UAV for indoor navigation using a single camera

Abstract

This report presents a system that enables autonomous localization and navigation of a quadrocopter based on visual feedback from the monocular camera. The system uses the quadrocopter on-board sensors and artificial makers or tags. Since the drone does not possess the human-intelligence to differentiate the different types of environment it is in, one of the solutions is to use artificial markers. The drone will read the makers with the vertical camera to localize itself and navigate along a flight path in an enclosed environment. In constraint spaces there will be areas of blind spots along the flight path and possible communication delays. Therefore to tackle this problem, an Extended Kalman Filter (EKF) algorithm was implemented in the system to combine the data received from other on-board sensors such as the visual odometer and gyroscopes to compensate for the temporary loss of visual tracking and communication delays. A proportional-integral-derivate controller (or PID controller) was implemented in the system to control the drone’s position and orientation. A graphical user interface (GUI) was designed to be user friendly to display real time data received from the drone.

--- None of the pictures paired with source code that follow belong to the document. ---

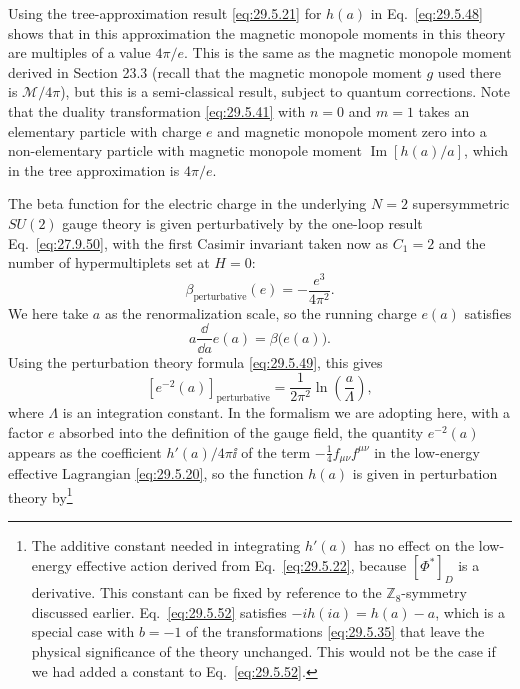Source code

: Using the tree-approximation result \eqref{eq:29.5.21} for \(h(a)\) in
Eq.~\eqref{eq:29.5.48} shows that in this approximation the magnetic
monopole moments in this theory are multiples of a value \(4\pi/e\). This is
the same as the magnetic monopole moment derived in Section 23.3 (recall that
the magnetic monopole moment \(g\) used there is \(\mathcal{M}/4\pi\)), but
this is a semi-classical result, subject to quantum corrections. Note that
the duality transformation \eqref{eq:29.5.41} with \(n=0\) and \(m=1\)
takes an elementary particle with charge \(e\) and magnetic monopole moment
zero into a non-elementary particle with magnetic monopole moment
\(\operatorname{Im}[h(a)/a]\), which in the tree approximation is \(4\pi/e\).

The beta function for the electric charge in the underlying \(N=2\)
supersymmetric \(SU(2)\) gauge theory is given perturbatively by the one-loop
result Eq.~\eqref{eq:27.9.50}, with the first Casimir invariant taken now as
\(C_1=2\) and the number of hypermultiplets set at \(H=0\):
\begin{equation}
  \beta_{\mathrm{perturbative}}(e)=-\frac{e^3}{4\pi^2}.
  \tag{29.5.49}\label{eq:29.5.49}
\end{equation}
We here take \(a\) as the renormalization scale, so the running charge
\(e(a)\) satisfies
\begin{equation}
  a\frac{\dd}{\dd a}e(a)=\beta\bigl(e(a)\bigr).
  \tag{29.5.50}\label{eq:29.5.50}
\end{equation}
Using the perturbation theory formula \eqref{eq:29.5.49}, this gives
\begin{equation}
  \left[e^{-2}(a)\right]_{\mathrm{perturbative}}
  =\frac{1}{2\pi^2}\ln\left(\frac{a}{\Lambda}\right),
  \tag{29.5.51}\label{eq:29.5.51}
\end{equation}
where \(\Lambda\) is an integration constant. In the formalism we are
adopting here, with a factor \(e\) absorbed into the definition of the gauge
field, the quantity \(e^{-2}(a)\) appears as the coefficient \(h'(a)/4\pi \ii\)
of the term \(-\tfrac14f_{\mu\nu}f^{\mu\nu}\) in the low-energy effective
Lagrangian \eqref{eq:29.5.20}, so the function \(h(a)\) is
given in perturbation theory by\footnote{The additive constant needed in
integrating \(h'(a)\) has no effect on the low-energy effective action
derived from Eq.~\eqref{eq:29.5.22}, because \([\Phi^*]_D\) is a derivative.
This constant can be fixed by reference to the \(\mathbb{Z}_8\)-symmetry
discussed earlier. Eq.~\eqref{eq:29.5.52} satisfies
\(-ih(ia)=h(a)-a\), which is a special case with \(b=-1\) of the
transformations \eqref{eq:29.5.35} that leave the physical significance of
the theory unchanged. This would not be the case if we had added a constant
to Eq.~\eqref{eq:29.5.52}.}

To control an unmanned aerial vehicle (UAV) in semi-autonomous mode, a user has two available options either by the keyboard or play station remote control. To determine the responsiveness of an AR Drone manufactured by Parrot in the presence of external disturbances, a number of autonomous flight programs were designed to carry out different tests in-order to understand more and make further improvements. In different occasions, the AR Drone demonstrates it is able to rely on the inertial measurements despite the temporary loss of visual tracking and communication delays. However, the predictive model and compensating of the communication delays will cause significant effect in the accuracy of the state estimation.